Recorded information Start Marker
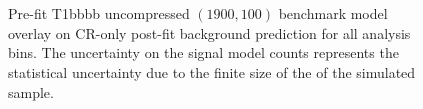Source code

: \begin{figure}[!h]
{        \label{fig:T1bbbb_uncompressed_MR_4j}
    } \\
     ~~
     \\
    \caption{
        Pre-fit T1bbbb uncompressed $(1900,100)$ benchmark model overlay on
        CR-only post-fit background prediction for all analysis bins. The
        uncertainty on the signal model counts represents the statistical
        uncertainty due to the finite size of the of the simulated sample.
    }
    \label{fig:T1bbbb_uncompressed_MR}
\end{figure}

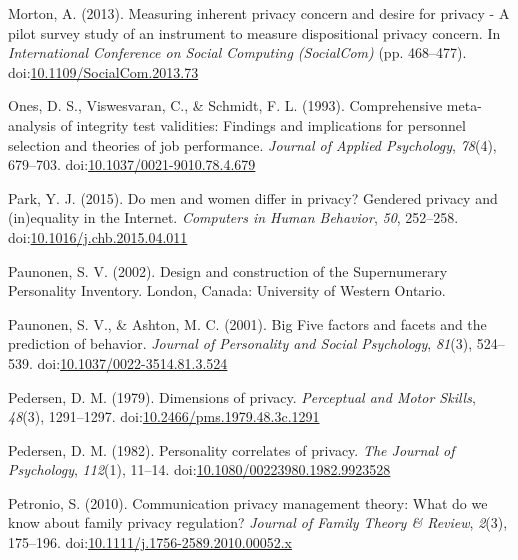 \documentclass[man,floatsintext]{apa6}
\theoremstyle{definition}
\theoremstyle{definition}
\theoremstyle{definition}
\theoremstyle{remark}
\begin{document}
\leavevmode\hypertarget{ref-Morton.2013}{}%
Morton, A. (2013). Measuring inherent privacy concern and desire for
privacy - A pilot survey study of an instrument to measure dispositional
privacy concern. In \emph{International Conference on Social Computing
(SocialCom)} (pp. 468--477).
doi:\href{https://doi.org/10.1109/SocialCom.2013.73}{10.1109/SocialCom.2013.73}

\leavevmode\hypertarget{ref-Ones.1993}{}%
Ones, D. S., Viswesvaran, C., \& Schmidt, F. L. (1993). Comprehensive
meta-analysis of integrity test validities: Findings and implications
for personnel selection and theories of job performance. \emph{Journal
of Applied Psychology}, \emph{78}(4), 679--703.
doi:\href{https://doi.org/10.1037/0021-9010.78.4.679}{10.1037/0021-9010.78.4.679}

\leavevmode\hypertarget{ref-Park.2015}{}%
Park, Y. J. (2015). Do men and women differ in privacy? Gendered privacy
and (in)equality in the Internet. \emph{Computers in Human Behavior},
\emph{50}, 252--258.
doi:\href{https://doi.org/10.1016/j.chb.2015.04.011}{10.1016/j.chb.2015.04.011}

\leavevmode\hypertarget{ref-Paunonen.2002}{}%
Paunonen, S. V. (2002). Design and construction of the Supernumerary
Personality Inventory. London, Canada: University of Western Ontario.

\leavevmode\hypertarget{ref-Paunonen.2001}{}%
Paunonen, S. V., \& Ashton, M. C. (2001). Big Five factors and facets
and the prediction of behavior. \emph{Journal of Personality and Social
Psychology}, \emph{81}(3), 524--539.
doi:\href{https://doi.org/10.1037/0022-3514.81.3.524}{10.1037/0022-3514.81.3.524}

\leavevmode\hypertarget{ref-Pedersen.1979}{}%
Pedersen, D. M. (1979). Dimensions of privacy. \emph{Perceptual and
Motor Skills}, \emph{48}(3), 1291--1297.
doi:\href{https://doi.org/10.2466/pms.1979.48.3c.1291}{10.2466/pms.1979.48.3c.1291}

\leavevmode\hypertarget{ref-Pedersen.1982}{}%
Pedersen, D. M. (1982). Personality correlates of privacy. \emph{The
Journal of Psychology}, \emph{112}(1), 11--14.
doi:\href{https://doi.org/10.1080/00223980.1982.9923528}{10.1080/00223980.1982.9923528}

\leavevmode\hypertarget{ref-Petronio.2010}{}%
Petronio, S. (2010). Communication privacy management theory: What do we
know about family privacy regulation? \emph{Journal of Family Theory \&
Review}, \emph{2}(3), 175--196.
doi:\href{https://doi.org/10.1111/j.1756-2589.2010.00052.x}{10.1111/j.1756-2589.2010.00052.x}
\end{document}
Recorded information End Marker
Recorded information Start Marker
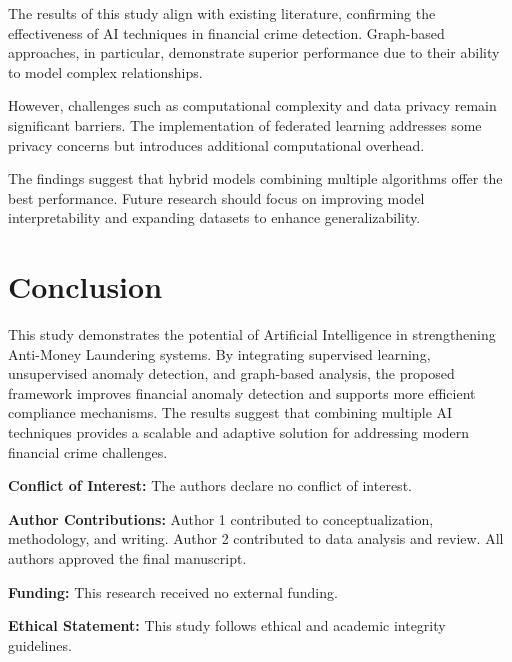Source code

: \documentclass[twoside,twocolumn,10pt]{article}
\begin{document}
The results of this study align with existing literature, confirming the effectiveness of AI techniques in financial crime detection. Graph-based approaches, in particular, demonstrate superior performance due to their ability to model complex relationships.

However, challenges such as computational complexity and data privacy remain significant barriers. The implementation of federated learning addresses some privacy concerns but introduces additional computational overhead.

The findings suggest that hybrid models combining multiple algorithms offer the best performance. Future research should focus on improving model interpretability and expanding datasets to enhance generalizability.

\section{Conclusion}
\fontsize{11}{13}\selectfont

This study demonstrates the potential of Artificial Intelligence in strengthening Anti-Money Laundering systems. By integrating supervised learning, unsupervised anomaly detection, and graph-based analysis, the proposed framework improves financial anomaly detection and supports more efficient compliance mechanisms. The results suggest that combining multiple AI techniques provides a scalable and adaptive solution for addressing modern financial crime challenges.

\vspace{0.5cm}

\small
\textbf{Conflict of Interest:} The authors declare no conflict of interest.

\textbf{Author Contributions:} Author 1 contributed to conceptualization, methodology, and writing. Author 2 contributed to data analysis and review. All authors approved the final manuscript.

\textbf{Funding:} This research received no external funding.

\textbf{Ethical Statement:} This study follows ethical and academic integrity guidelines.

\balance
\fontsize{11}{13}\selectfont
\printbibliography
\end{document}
Recorded information End Marker
**Exercise requirements:** Filter this listing and copy only the lines holding the word "crime".

**Solution to this task:**
The results of this study align with existing literature, confirming the effectiveness of AI techniques in financial crime detection. Graph-based approaches, in particular, demonstrate superior performance due to their ability to model complex relationships.
This study demonstrates the potential of Artificial Intelligence in strengthening Anti-Money Laundering systems. By integrating supervised learning, unsupervised anomaly detection, and graph-based analysis, the proposed framework improves financial anomaly detection and supports more efficient compliance mechanisms. The results suggest that combining multiple AI techniques provides a scalable and adaptive solution for addressing modern financial crime challenges.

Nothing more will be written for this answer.